North Korea said Monday it must develop "a nuclear deterrent" if the United States does not alter its stance toward the communist country.

North Korea's state-run KCNA news agency said the regime's "intention to build up a nuclear deterrent force is not aimed to threaten and blackmail others." Rather, the effort is aimed at reducing conventional weapons and funneling resources to programs that benefit its citizens, it said.

The statement by the North's official media marked the first time Pyongyang has publicly referred to nuclear, rather than physical, deterrence — signifying an escalation in the harsh language it routinely uses.

"If the U.S. keeps threatening the DPRK with nukes instead of abandoning its hostile policy toward Pyongyang, the DPRK will have no option but to build up a nuclear deterrent force," the official media said, using the country's official name, the Democratic People's Republic of Korea.

The United States has asked North Korea to reduce its massive deployment of conventional forces near the inter-Korean border, the world's most heavily fortified.

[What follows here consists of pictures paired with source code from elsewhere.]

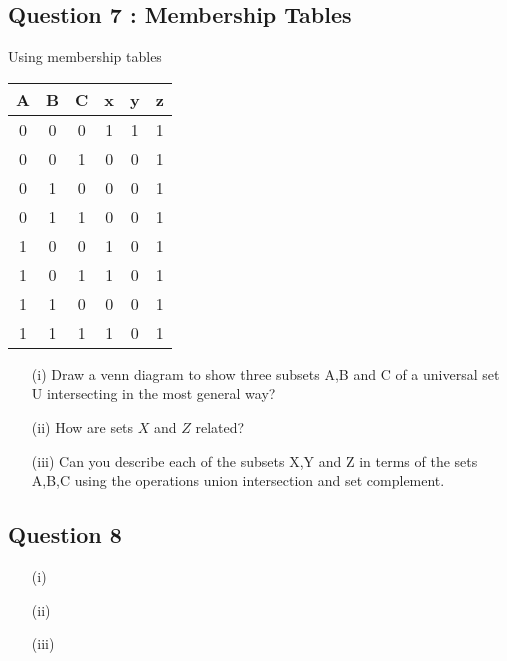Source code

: {{{\subsection*{Question 7 : Membership Tables}
Using membership tables
\begin{tabular}{|ccc|c|c|c|}
	\hline
	A & B & C & x & y & z \\\hline
	0 & 0 & 0 & 1 & 1 & 1 \\
	0 & 0 & 1 & 0 & 0 & 1 \\
	0 & 1 & 0 & 0 & 0 & 1 \\
	0 & 1 & 1 & 0 & 0 & 1 \\
	1 & 0 & 0 & 1 & 0 & 1 \\
	1 & 0 & 1 & 1 & 0 & 1 \\
	1 & 1 & 0 & 0 & 0 & 1 \\
	1 & 1 & 1 & 1 & 0 & 1 \\
	\hline
\end{tabular}
\begin{itemize}
	\item[(i)] Draw a venn diagram to show three subsets A,B and C of a universal set U intersecting in
	the most general way?
	\item[(ii)] How are sets $X$ and $Z$ related?
	\item[(iii)] Can you describe each of the subsets X,Y and Z in terms  of the
	sets A,B,C using the operations union intersection and set complement.
\end{itemize}
\subsection*{Question 8}
\begin{itemize}
	
	\item[(i)] 
	
	\item[(ii)]
	
	\item[(iii)]
	
\end{itemize}





   





}}}
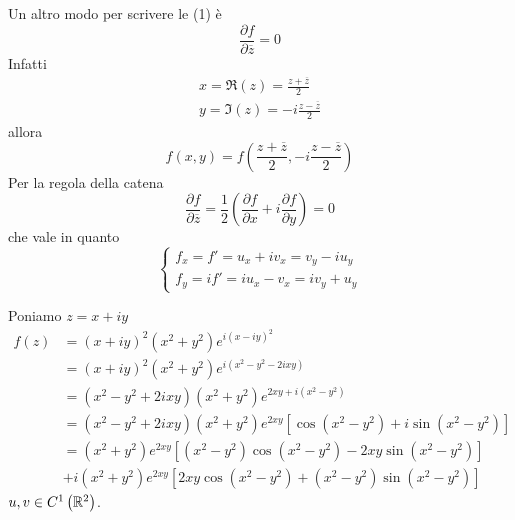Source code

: \begin{rem}
Un altro modo per scrivere le (1) è
\begin{equation*}
\frac{\partial f}{\partial \overline{z}} = 0
\end{equation*}
Infatti
\begin{equation*}
\begin{array}{ l }
x = \Re \left(z\right) = \frac{z + \overline{z}}{2}\\
y = \Im \left(z\right) = - i\frac{z - \overline{z}}{2}
\end{array}
\end{equation*}
allora
\begin{equation*}
f\left(x,y\right) = f\left(\frac{z + \overline{z}}{2} , - i\frac{z - \overline{z}}{2}\right)
\end{equation*}
Per la regola della catena
\begin{equation*}
\frac{\partial f}{\partial \overline{z}} = \frac{1}{2}\left(\frac{\partial f}{\partial x} + i\frac{\partial f}{\partial y}\right) = 0
\end{equation*}
che vale in quanto
\begin{equation*}
\begin{cases}
f_{x} = f' = u_{x} + iv_{x} = v_{y} - iu_{y}\\
f_{y} = if' = iu_{x} - v_{x} = iv_{y} + u_{y}
\end{cases}
\end{equation*}
\end{rem}
Poniamo $z = x + iy$
\begin{align*}
f\left(z\right) & = \left(x + iy\right)^{2}\left(x^{2} + y^{2}\right) e^{i\left(x - iy\right)^{2}}\\
 & = \left(x + iy\right)^{2}\left(x^{2} + y^{2}\right) e^{i\left(x^{2} - y^{2} - 2ixy\right)}\\
 & = \left(x^{2} - y^{2} + 2ixy\right)\left(x^{2} + y^{2}\right) e^{2xy + i\left(x^{2} - y^{2}\right)}\\
 & = \left(x^{2} - y^{2} + 2ixy\right)\left(x^{2} + y^{2}\right) e^{2xy}\left[\cos\left(x^{2} - y^{2}\right) + i\sin\left(x^{2} - y^{2}\right)\right]\\
 & = \left(x^{2} + y^{2}\right) e^{2xy}\left[\left(x^{2} - y^{2}\right)\cos\left(x^{2} - y^{2}\right) - 2xy\sin\left(x^{2} - y^{2}\right)\right]\\
 & + i\left(x^{2} + y^{2}\right) e^{2xy}\left[ 2xy\cos\left(x^{2} - y^{2}\right) + \left(x^{2} - y^{2}\right)\sin\left(x^{2} - y^{2}\right)\right]
\end{align*}
$u,v\in C^{1}\left(\mathbb{R} ^{2}\right)$.


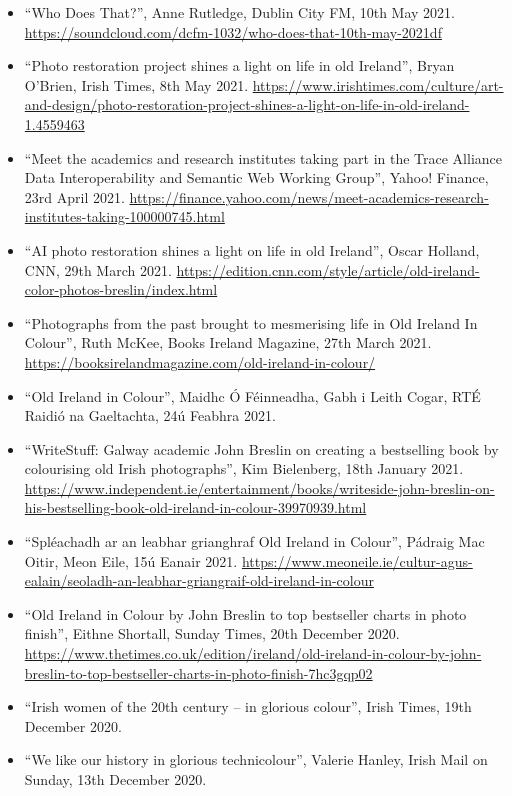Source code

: \documentclass[10pt,a4paper]{res} %
\begin{document}
\begin{resume}
{\begin{itemize}
\item ``Who Does That?'', Anne Rutledge, Dublin City FM, 10th May 2021. \url{https://soundcloud.com/dcfm-1032/who-does-that-10th-may-2021df}
\item ``Photo restoration project shines a light on life in old Ireland'', Bryan O'Brien, Irish Times, 8th May 2021. \url{https://www.irishtimes.com/culture/art-and-design/photo-restoration-project-shines-a-light-on-life-in-old-ireland-1.4559463}
\item ``Meet the academics and research institutes taking part in the Trace Alliance Data Interoperability and Semantic Web Working Group'', Yahoo! Finance, 23rd April 2021. \url{https://finance.yahoo.com/news/meet-academics-research-institutes-taking-100000745.html}
\item ``AI photo restoration shines a light on life in old Ireland'', Oscar Holland, CNN, 29th March 2021. \url{https://edition.cnn.com/style/article/old-ireland-color-photos-breslin/index.html}
\item ``Photographs from the past brought to mesmerising life in Old Ireland In Colour'', Ruth McKee, Books Ireland Magazine, 27th March 2021. \url{https://booksirelandmagazine.com/old-ireland-in-colour/}
\item ``Old Ireland in Colour'', Maidhc \'{O} F\'{e}inneadha, Gabh i Leith Cogar, RT\'{E} Raidi\'{o} na Gaeltachta, 24\'{u} Feabhra 2021.
\item ``WriteStuff: Galway academic John Breslin on creating a bestselling book by colourising old Irish photographs'', Kim Bielenberg, 18th January 2021. \url{https://www.independent.ie/entertainment/books/writeside-john-breslin-on-his-bestselling-book-old-ireland-in-colour-39970939.html}
\item ``Spl\'{e}achadh ar an leabhar grianghraf Old Ireland in Colour'', P\'{a}draig Mac Oitir, Meon Eile, 15\'{u} Eanair 2021. \url{https://www.meoneile.ie/cultur-agus-ealain/seoladh-an-leabhar-griangraif-old-ireland-in-colour}
\item ``Old Ireland in Colour by John Breslin to top bestseller charts in photo finish'', Eithne Shortall, Sunday Times, 20th December 2020. \url{https://www.thetimes.co.uk/edition/ireland/old-ireland-in-colour-by-john-breslin-to-top-bestseller-charts-in-photo-finish-7hc3gqp02}
\item ``Irish women of the 20th century – in glorious colour'', Irish Times, 19th December 2020.
\item ``We like our history in glorious technicolour'', Valerie Hanley, Irish Mail on Sunday, 13th December 2020.

\end{itemize}}
\end{resume}
\end{document}
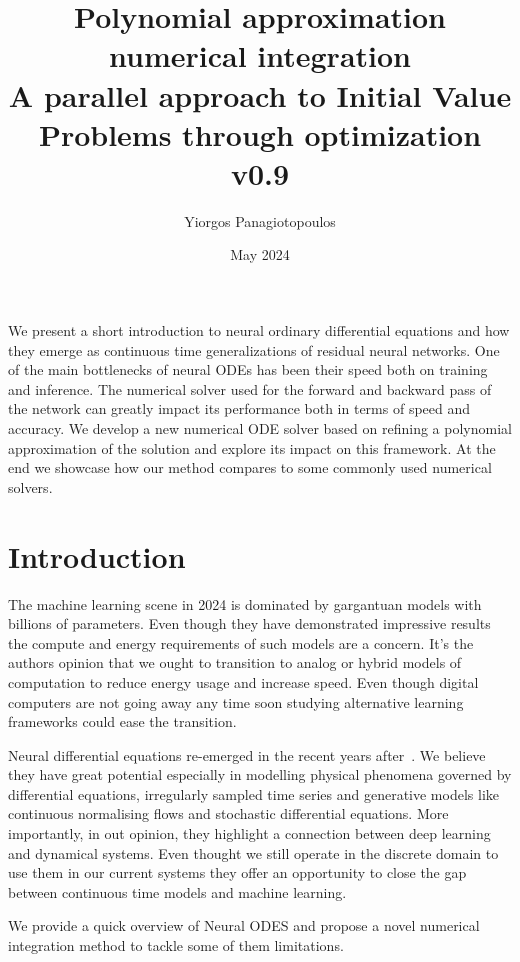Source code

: \documentclass[11pt]{article}
\title{Polynomial approximation numerical integration\\ \large{A parallel approach to Initial Value Problems through optimization} \\ v0.9}
\author{Yiorgos Panagiotopoulos}
\date{May 2024}
\begin{document}
    \maketitle

    \abstract
    We present a short introduction to neural ordinary differential equations and how they emerge as continuous time
    generalizations of residual neural networks.
    One of the main bottlenecks of neural ODEs has been their speed both on training and inference.
    The numerical solver used for the forward and backward pass of the network can greatly impact its performance both
    in terms of speed and accuracy.
    We develop a new numerical ODE solver based on refining a polynomial approximation of the solution and explore its
    impact on this framework.
    At the end we showcase how our method compares to some commonly used numerical solvers.


    \section{Introduction}
    The machine learning scene in 2024 is dominated by gargantuan models with billions of parameters.
    Even though they have demonstrated impressive results the compute and energy requirements of such models are a
    concern.
    It's the authors opinion that we ought to transition to analog or hybrid models of computation to reduce energy
    usage and increase speed.
    Even though digital computers are not going away any time soon studying alternative learning frameworks could ease
    the transition.

    Neural differential equations re-emerged in the recent years after~\cite{chen2018neural}.
    We believe they have great potential especially in modelling physical phenomena governed by differential equations,
    irregularly sampled time series and generative models like continuous normalising flows and stochastic differential
    equations.
    More importantly, in out opinion, they highlight a connection between deep learning and dynamical systems.
    Even thought we still operate in the discrete domain to use them in our current systems they offer an opportunity
    to close the gap between continuous time models and machine learning.

    We provide a quick overview of Neural ODES and propose a novel numerical integration method to tackle some of
    them limitations.
\end{document}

But North Korea has emphasized the importance it sees in using military force to stave off a possible U.S. attack in the wake of the war against Iraq. Pyongyang keeps two-thirds of its 1.1 million-strong military, the world's fifth largest, near the border.

The North's comments came as South Korean President Roh Moo-hyun repeated Monday that his country would never accept a nuclear-armed North Korea.

Addressing Japanese lawmakers at the end of his first official visit to Tokyo, Roh acknowledged that negotiating an end to the standoff over North Korea's suspected nuclear weapons program would take time.

"I am not hoping that this issue can be solved in a day or two," Roh said.

North Korea says it has the right to develop nuclear weapons to defend itself, but has never publicly said it is developing a nuclear arsenal, although Pyongyang's envoys told U.S. diplomats privately in April that the North had the bomb.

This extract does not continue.